La libertà e la rapidità di movimento, vanto della nostra civiltà tecnologica, è stata improvvisamente annullata da un semplice sussulto geologico, neanche lontanamente paragonabile ai grandi sconvolgimenti che hanno segnato la storia dell’Umanità. Uno per tutti, l’eruzione di Santorini, che contribuì alla fine della civiltà minoica e, secondo i soliti visionari, in base a una mal digerita lettura del Timeo e del Crizia di Platone, avrebbe addirittura provocato la scomparsa della civiltà atlantidea.
Nel 1883, nello Stretto della Sonda, vi fu la catastrofica eruzione del vulcano Krakatoa, che provocò in tutto il mondo curiosi effetti meteorologici. Secondo alcuni studiosi, gli irreali e inquietanti colori dell’Urlo di Munch, dipinto dieci anni dopo l’eruzione, non sarebbero il riflesso del suo tormentato mondo interiore, ma riprodurrebbero realisticamente il cielo norvegese sotto l’effetto provocato dalle ceneri del vulcano.
Una chiave di lettura forse discutibile, l’angoscia di Munch viene dal profondo e non ha bisogno di essere stimolata da occasionali fenomeni naturali, ma non priva di fascino e che ci induce a rileggere quella che possiamo considerare l’icona più rappresentativa e sconvolgente della “disperazione“, alla luce del rapporto fra la forza della natura e la costituzionale debolezza della creatura umana.
La nostra civiltà e le più ambiziose delle sue conquiste possono essere messe in discussione o addirittura vanificate da un qualunque fenomeno naturale, anche di lieve entità, di fronte al quale ci riconosciamo come quegli esseri inermi che siamo.

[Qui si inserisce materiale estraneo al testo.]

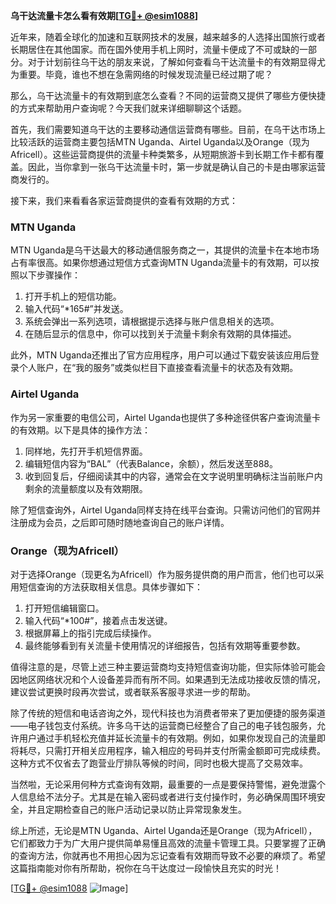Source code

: **乌干达流量卡怎么看有效期[[TG💪+ @esim1088](https://t.me/s/esim1088)]**

近年来，随着全球化的加速和互联网技术的发展，越来越多的人选择出国旅行或者长期居住在其他国家。而在国外使用手机上网时，流量卡便成了不可或缺的一部分。对于计划前往乌干达的朋友来说，了解如何查看乌干达流量卡的有效期显得尤为重要。毕竟，谁也不想在急需网络的时候发现流量已经过期了呢？

那么，乌干达流量卡的有效期到底怎么查看？不同的运营商又提供了哪些方便快捷的方式来帮助用户查询呢？今天我们就来详细聊聊这个话题。

首先，我们需要知道乌干达的主要移动通信运营商有哪些。目前，在乌干达市场上比较活跃的运营商主要包括MTN Uganda、Airtel Uganda以及Orange（现为Africell）。这些运营商提供的流量卡种类繁多，从短期旅游卡到长期工作卡都有覆盖。因此，当你拿到一张乌干达流量卡时，第一步就是确认自己的卡是由哪家运营商发行的。

接下来，我们来看看各家运营商提供的查看有效期的方式：

### MTN Uganda

MTN Uganda是乌干达最大的移动通信服务商之一，其提供的流量卡在本地市场占有率很高。如果你想通过短信方式查询MTN Uganda流量卡的有效期，可以按照以下步骤操作：

1. 打开手机上的短信功能。
2. 输入代码“*165#”并发送。
3. 系统会弹出一系列选项，请根据提示选择与账户信息相关的选项。
4. 在随后显示的信息中，你可以找到关于流量卡剩余有效期的具体描述。

此外，MTN Uganda还推出了官方应用程序，用户可以通过下载安装该应用后登录个人账户，在“我的服务”或类似栏目下直接查看流量卡的状态及有效期。

### Airtel Uganda

作为另一家重要的电信公司，Airtel Uganda也提供了多种途径供客户查询流量卡的有效期。以下是具体的操作方法：

1. 同样地，先打开手机短信界面。
2. 编辑短信内容为“BAL”（代表Balance，余额），然后发送至888。
3. 收到回复后，仔细阅读其中的内容，通常会在文字说明里明确标注当前账户内剩余的流量额度以及有效期限。

除了短信查询外，Airtel Uganda同样支持在线平台查询。只需访问他们的官网并注册成为会员，之后即可随时随地查询自己的账户详情。

### Orange（现为Africell）

对于选择Orange（现更名为Africell）作为服务提供商的用户而言，他们也可以采用短信查询的方法获取相关信息。具体步骤如下：

1. 打开短信编辑窗口。
2. 输入代码“*100#”，接着点击发送键。
3. 根据屏幕上的指引完成后续操作。
4. 最终能够看到有关流量卡使用情况的详细报告，包括有效期等重要参数。

值得注意的是，尽管上述三种主要运营商均支持短信查询功能，但实际体验可能会因地区网络状况和个人设备差异而有所不同。如果遇到无法成功接收反馈的情况，建议尝试更换时段再次尝试，或者联系客服寻求进一步的帮助。

除了传统的短信和电话咨询之外，现代科技也为消费者带来了更加便捷的服务渠道——电子钱包支付系统。许多乌干达的运营商已经整合了自己的电子钱包服务，允许用户通过手机轻松充值并延长流量卡的有效期。例如，如果你发现自己的流量即将耗尽，只需打开相关应用程序，输入相应的号码并支付所需金额即可完成续费。这种方式不仅省去了跑营业厅排队等候的时间，同时也极大提高了交易效率。

当然啦，无论采用何种方式查询有效期，最重要的一点是要保持警惕，避免泄露个人信息给不法分子。尤其是在输入密码或者进行支付操作时，务必确保周围环境安全，并且定期检查自己的账户活动记录以防止异常现象发生。

综上所述，无论是MTN Uganda、Airtel Uganda还是Orange（现为Africell），它们都致力于为广大用户提供简单易懂且高效的流量卡管理工具。只要掌握了正确的查询方法，你就再也不用担心因为忘记查看有效期而导致不必要的麻烦了。希望这篇指南能对你有所帮助，祝你在乌干达度过一段愉快且充实的时光！

[[TG💪+ @esim1088](https://t.me/s/esim1088) ![Image](https://i.postimg.cc/4NQfJmqS/Snipaste-2025-05-13-00-14-12.png)]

La nostra superbia e la nostra illusione di onnipotenza non reggono neanche al cospetto del minimo sussulto o del minimo rigurgito di quel puntino azzurro, alla deriva nell’universo, che è la nostra casa.
I nostri aerei supersonici, i nostri treni ad alta velocità, i nostri bolidi a quattro ruote, che ci hanno dato l’illusione di annullare le distanze e di dominare lo spazio, possono diventare oggetti inutili, a causa di un evento imponderabile che si verifica a migliaia di chilometri di distanza, come un’eruzione vulcanica, o a causa di una frana o del crollo di un abete che interrompe una linea elettrica o di una qualunque crisi energetica, come quella del ’73.

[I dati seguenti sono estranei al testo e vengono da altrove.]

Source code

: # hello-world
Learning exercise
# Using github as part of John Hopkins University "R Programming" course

E allora torniamo ad essere quei bipedi lenti e impacciati che, per di più, hanno perso l’abitudine di camminare e, all’occorrenza, non possono ricorrere neanche a un cavallo o a un somaro, come i nostri antenati.

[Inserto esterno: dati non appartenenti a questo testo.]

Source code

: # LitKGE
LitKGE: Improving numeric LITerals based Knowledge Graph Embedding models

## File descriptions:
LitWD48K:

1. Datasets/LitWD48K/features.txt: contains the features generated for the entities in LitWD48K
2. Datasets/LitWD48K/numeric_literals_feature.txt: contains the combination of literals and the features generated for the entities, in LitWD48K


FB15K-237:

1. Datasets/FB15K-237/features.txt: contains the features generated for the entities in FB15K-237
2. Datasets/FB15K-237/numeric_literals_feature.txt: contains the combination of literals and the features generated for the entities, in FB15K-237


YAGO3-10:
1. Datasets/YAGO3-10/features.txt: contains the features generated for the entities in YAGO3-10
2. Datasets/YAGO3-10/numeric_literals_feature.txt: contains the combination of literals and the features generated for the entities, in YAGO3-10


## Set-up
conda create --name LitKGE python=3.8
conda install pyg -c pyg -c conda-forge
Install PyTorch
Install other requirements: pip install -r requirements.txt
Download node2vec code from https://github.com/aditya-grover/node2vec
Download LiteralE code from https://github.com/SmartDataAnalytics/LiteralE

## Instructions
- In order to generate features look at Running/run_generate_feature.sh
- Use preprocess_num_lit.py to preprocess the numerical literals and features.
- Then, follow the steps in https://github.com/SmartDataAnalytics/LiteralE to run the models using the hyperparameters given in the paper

Ci troviamo paralizzati, impotenti, come mai sarebbe potuto accadere nei tempi passati, in cui il rapporto fra spazio e tempo era regolato da ritmi naturali e non stravolto da quello della macchina, senza la quale ci troviamo oggi in una condizione che ci fa piombare in uno stato di inferiorità anche nei confronti di un Sumero o di un Egizio.